Kristen Bell Asks Her Friends to Get Vaccinated, Talks About Raising Delta and Fêting Dax Shepard's 40th Birthday!

Plus, find out why the actress wanted to be called Smurfette as a child

By Zach Johnson Feb 18, 2015 3:45 PMTags

Scared of needles? Too bad.

Kristen Bell has forbidden people who aren't vaccinated from meeting her mini-mes.

"When Lincoln was born [in March 2013], the whooping cough epidemic was growing, and before she was 2 months old, we simply said [to friends], 'You have to get a whooping cough vaccination if you are going to hold our baby,'" Bell, 34, recently told The Hollywood Reporter. Bell is doing the same thing for her daughter Delta, born Dec. 19. "It's a very simple logic: I believe in trusting doctors, not know-it-alls."

On a lighter note, House of Lies actress appeared on Jimmy Kimmel Live! Tuesday and opened up about raising 22-month-old Lincoln and her 8-week-old Delta with her husband, Parenthood star Dax Shepard.

Bell explained that Shepard had come up with the name Delta after receiving a "jokey text" from a friend. "He was really shocked to hear that there was a woman named Delta Burke," the Veronica Mars star recalled. "I guess he didn't TiVo Designing Women like the rest of us! He had no idea who she was."

"He thought he made it up," Bell added.

A few weeks ago, the Hit and Run co-stars received "about or nine texts" wishing their elder daughter a happy birthday. It was actually Abraham Lincoln's birthday…had he lived until 206. "That is now how we distinguish between friends who are phoning it in or friends who really know her birthday," Bell joked.

Shepard, meanwhile, turned the big 4-0 on Jan. 2.

"He can almost take care of himself now," Bell joked. "We almost forgot. We have an 8-week-old and we're in that, 'Hey, is it nighttime or daytime? Where's the food?' and all the things that you question when you're in a dreamy haze. We remembered...on Dec. 31. We were like, 'Oh, my God! You turn 40 in three days. What should we do?'" Bell agreed to go to a restaurant of Shepard's choice: Bob's Big Boy.

"Thank God he wasn't like, 'I wish we had a reservation to some place in advance!' He just wanted to go to Big Boy. First of all, the food is delicious. Second of all, he worked there in middle school...it's a lot of nostalgia for him...I remember him telling me that when he worked there, he only got paid like $2.35 an hour. He would eat there every day and they deduct it from your paycheck. So at the end of his first two weeks he cleared like $8 because he had used it all in food and he thought, 'I can't continue this,' so he just started eating food off people's plates when he cleared them," Bell said. "The food is really good!"

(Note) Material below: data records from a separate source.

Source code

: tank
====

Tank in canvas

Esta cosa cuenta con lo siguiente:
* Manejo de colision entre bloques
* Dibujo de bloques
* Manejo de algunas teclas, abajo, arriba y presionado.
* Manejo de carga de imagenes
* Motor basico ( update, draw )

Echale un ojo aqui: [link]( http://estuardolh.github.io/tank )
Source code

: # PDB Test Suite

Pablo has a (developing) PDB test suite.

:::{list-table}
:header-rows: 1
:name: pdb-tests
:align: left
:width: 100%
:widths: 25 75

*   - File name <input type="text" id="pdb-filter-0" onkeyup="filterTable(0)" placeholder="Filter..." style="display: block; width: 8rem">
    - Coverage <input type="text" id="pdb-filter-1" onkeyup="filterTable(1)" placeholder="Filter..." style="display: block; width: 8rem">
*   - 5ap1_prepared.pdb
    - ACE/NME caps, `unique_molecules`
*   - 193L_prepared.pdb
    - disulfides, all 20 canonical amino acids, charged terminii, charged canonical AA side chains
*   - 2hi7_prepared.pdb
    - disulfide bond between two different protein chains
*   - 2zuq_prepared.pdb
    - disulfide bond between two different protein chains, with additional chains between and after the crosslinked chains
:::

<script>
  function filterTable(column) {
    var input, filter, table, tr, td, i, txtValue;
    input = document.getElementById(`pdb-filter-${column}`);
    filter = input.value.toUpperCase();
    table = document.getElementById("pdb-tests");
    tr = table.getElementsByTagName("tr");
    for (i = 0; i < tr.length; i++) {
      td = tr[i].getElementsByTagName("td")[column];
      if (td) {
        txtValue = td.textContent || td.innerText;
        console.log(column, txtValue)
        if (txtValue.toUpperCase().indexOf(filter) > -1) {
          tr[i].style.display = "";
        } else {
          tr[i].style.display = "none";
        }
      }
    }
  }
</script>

Bell also said the chain has "really good desserts."

"The kicker was he had given up sugar for a year—we both did—and I had cheated over the course of my pregnancy, but he had gone cold turkey, no sugar," the When in Rome actress told Jimmy Kimmel. "He said, 'My fortieth, I'm going to go hard.' We went to Big Boy. We ate our faces off. He ordered three desserts from the menu, came home and threw up. So, his fortieth was not unlike his fifth birthday!"

During her interview, Bell also opened up about life with little Lincoln.

"We're both very bullheaded yet rule followers, and that's how I was as a kid. I was a good girl and a goodie-goodie, but I was also entirely awkward. Like, I used to want to eat my food next do the dog, but with my face," Bell said. "That was the only way I was going to eat dinner, and my parents just kind of put up with it. When you have a stubborn child...I know I'm going to receive some of this from my kid."

As an example of her stubbornness, she recalled, "I hated the name Kristen when I was little. When I was about 3-and-a-half, I said, 'No more! You will call me Smurfette or nothing at all.' My parents were like, 'Well, we'll see.' There was a couple of weeks where I didn't answer to anything else, which is dangerous when you have a child on the playground and you say, 'Kristen, come here!' and nobody runs to you. So they sat me down and said, 'This isn't going to fly.' And I said, 'Fair enough. My name is now Matthew.' And they said, 'That's not going to work.' So it was a negotiation. Annie had come out—the movie from the early '80s. We settled on Annie, and I was called Annie by my whole family until I was 16. My grandparents still call me Annie, my sister. I still get phone calls to the house...Weird, I know."

In high school, Bell tried to be "tougher" than she was.

To prove she still had street cred, the actress rapped Too $hort's "Blowjob Betty" on the spot.